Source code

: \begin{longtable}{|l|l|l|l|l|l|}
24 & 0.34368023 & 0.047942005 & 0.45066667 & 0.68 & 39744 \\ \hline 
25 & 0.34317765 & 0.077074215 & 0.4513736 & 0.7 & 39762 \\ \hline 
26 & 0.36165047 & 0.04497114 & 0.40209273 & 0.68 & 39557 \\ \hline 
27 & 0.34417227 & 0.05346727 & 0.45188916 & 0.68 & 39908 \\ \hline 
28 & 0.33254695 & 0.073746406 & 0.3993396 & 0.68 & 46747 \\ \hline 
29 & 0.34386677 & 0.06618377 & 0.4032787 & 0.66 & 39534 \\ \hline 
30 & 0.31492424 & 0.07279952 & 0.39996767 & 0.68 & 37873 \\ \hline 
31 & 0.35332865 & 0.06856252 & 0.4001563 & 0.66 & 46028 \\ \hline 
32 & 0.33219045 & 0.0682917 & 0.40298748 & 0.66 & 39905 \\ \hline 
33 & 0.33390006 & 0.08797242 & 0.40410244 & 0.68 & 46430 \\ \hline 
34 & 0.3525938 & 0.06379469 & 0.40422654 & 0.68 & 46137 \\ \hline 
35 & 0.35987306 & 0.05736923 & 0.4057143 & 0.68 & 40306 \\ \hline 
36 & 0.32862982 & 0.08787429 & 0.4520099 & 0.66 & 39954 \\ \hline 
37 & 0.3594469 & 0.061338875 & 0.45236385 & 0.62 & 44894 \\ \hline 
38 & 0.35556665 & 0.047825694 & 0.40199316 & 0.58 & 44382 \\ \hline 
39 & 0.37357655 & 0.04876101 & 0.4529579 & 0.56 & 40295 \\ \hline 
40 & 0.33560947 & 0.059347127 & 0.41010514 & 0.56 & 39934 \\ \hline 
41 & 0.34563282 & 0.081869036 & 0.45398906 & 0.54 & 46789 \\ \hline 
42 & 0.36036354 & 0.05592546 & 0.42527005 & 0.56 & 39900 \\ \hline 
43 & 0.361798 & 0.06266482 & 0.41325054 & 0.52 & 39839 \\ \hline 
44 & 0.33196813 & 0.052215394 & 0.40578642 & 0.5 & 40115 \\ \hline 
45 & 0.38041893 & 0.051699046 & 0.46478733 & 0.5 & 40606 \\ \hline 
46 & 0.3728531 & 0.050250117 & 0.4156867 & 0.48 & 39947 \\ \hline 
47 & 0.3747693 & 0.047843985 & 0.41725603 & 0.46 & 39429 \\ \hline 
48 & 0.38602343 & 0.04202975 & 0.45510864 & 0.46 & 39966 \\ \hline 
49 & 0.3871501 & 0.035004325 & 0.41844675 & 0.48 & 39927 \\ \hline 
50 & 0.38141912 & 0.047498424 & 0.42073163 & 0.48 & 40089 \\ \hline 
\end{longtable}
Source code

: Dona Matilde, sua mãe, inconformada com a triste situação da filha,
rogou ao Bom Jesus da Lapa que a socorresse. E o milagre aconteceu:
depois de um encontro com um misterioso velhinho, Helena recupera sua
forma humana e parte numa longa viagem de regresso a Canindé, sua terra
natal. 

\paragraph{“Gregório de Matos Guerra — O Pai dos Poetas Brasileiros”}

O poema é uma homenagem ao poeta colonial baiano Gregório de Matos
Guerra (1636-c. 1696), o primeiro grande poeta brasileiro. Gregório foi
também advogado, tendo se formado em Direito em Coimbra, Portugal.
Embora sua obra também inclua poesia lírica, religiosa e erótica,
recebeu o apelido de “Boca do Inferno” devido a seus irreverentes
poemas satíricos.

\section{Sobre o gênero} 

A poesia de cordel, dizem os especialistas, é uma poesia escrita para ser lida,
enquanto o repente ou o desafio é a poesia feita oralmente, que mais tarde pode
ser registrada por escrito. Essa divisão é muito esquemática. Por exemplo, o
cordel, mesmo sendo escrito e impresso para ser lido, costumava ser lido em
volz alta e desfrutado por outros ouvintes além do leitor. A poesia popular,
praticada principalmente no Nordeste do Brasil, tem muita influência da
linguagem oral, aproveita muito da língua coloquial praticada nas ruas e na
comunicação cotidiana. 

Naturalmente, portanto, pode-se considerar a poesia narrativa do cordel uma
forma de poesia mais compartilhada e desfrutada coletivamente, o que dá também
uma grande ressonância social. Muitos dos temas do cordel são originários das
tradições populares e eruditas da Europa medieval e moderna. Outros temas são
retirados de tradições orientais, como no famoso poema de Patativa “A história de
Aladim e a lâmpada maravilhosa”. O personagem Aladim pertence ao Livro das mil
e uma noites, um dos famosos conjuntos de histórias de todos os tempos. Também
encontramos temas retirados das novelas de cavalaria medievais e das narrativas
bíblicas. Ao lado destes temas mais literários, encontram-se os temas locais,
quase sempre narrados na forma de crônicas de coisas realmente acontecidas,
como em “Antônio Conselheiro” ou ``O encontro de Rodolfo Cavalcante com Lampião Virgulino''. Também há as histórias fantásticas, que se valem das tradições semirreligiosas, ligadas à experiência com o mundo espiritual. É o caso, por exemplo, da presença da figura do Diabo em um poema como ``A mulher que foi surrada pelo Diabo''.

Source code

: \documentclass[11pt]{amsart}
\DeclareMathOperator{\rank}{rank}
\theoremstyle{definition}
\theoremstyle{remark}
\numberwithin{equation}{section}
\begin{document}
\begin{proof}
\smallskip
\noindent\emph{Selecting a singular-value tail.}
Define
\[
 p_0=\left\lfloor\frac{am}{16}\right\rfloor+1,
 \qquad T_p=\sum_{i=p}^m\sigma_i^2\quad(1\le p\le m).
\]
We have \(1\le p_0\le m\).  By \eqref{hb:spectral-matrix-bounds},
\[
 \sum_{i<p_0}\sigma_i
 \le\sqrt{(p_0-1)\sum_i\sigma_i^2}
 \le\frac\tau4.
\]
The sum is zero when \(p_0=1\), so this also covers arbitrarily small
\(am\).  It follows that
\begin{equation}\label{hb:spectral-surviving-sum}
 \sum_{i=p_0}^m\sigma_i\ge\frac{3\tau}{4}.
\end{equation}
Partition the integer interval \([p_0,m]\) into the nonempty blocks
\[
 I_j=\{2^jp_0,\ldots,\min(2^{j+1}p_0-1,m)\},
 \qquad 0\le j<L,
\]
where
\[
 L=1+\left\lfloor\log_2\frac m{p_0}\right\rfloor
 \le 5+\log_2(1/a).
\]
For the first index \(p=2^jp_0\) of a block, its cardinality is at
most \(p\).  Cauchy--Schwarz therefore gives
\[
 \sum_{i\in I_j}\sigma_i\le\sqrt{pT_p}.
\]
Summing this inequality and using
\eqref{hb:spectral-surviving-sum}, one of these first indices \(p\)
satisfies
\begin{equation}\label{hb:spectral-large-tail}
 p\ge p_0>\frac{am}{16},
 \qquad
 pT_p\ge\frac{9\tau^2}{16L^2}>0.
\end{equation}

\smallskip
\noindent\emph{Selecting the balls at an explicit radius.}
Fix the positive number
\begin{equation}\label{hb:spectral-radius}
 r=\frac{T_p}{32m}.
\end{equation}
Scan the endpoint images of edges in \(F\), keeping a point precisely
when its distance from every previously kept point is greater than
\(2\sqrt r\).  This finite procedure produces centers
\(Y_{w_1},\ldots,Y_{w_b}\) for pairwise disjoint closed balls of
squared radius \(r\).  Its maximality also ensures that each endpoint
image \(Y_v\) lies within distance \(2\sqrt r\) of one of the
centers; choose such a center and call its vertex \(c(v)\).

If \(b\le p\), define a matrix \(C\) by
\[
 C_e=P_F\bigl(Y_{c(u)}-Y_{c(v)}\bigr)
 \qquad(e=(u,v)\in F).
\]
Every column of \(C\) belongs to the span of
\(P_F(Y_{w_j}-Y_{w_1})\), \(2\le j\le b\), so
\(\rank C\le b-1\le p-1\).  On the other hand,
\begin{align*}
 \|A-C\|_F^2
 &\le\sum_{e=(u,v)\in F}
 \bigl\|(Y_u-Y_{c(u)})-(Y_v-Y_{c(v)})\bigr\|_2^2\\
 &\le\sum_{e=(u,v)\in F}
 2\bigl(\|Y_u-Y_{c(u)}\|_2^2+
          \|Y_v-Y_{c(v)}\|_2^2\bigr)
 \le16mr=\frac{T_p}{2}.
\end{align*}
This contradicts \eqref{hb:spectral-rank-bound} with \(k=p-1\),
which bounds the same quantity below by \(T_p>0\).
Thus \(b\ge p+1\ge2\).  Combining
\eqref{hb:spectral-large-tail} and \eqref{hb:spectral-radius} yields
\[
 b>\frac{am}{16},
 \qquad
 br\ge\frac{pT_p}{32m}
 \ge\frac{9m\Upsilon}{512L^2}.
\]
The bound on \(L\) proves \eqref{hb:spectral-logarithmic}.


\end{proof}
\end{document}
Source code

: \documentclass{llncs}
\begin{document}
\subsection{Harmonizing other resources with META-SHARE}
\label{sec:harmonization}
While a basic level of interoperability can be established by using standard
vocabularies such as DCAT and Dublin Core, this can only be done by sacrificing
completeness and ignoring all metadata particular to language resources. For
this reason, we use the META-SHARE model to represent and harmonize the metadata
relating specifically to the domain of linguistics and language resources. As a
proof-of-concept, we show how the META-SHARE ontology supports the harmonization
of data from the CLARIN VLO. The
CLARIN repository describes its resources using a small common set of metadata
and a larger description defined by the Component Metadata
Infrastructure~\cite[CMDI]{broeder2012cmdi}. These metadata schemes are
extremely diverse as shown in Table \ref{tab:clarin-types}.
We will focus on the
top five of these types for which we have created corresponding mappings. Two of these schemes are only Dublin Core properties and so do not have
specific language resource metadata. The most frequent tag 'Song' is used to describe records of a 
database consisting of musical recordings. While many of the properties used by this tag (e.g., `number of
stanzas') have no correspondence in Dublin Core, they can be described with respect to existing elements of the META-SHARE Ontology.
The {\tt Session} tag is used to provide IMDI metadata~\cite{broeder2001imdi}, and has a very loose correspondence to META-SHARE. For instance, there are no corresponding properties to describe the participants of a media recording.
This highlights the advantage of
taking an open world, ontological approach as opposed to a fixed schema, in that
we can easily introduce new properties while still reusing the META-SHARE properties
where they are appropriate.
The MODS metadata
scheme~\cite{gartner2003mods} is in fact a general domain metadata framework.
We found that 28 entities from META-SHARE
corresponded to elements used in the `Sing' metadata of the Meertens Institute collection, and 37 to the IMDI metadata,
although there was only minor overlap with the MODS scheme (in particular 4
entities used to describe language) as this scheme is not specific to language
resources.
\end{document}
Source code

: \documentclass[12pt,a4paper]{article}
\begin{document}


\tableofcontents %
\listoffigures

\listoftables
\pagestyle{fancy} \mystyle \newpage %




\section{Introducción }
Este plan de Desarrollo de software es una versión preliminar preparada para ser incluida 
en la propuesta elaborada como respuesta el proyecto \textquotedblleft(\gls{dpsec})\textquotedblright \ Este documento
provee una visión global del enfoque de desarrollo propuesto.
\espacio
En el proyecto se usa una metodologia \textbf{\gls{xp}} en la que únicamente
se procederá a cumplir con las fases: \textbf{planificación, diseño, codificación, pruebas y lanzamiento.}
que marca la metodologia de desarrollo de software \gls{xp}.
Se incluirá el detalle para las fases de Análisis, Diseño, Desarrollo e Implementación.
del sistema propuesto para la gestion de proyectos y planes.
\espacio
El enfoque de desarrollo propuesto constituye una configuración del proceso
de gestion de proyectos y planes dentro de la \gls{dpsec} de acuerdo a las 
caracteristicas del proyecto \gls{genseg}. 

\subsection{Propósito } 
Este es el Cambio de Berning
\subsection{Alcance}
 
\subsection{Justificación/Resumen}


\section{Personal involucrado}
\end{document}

▶ _To do_:
Whenever the string "have" occurs in a line of the entries above, copy that line.

▶ _Exercise output_:
We have \(1\le p_0\le m\).  By \eqref{hb:spectral-matrix-bounds},
top five of these types for which we have created corresponding mappings. Two of these schemes are only Dublin Core properties and so do not have
stanzas') have no correspondence in Dublin Core, they can be described with respect to existing elements of the META-SHARE Ontology.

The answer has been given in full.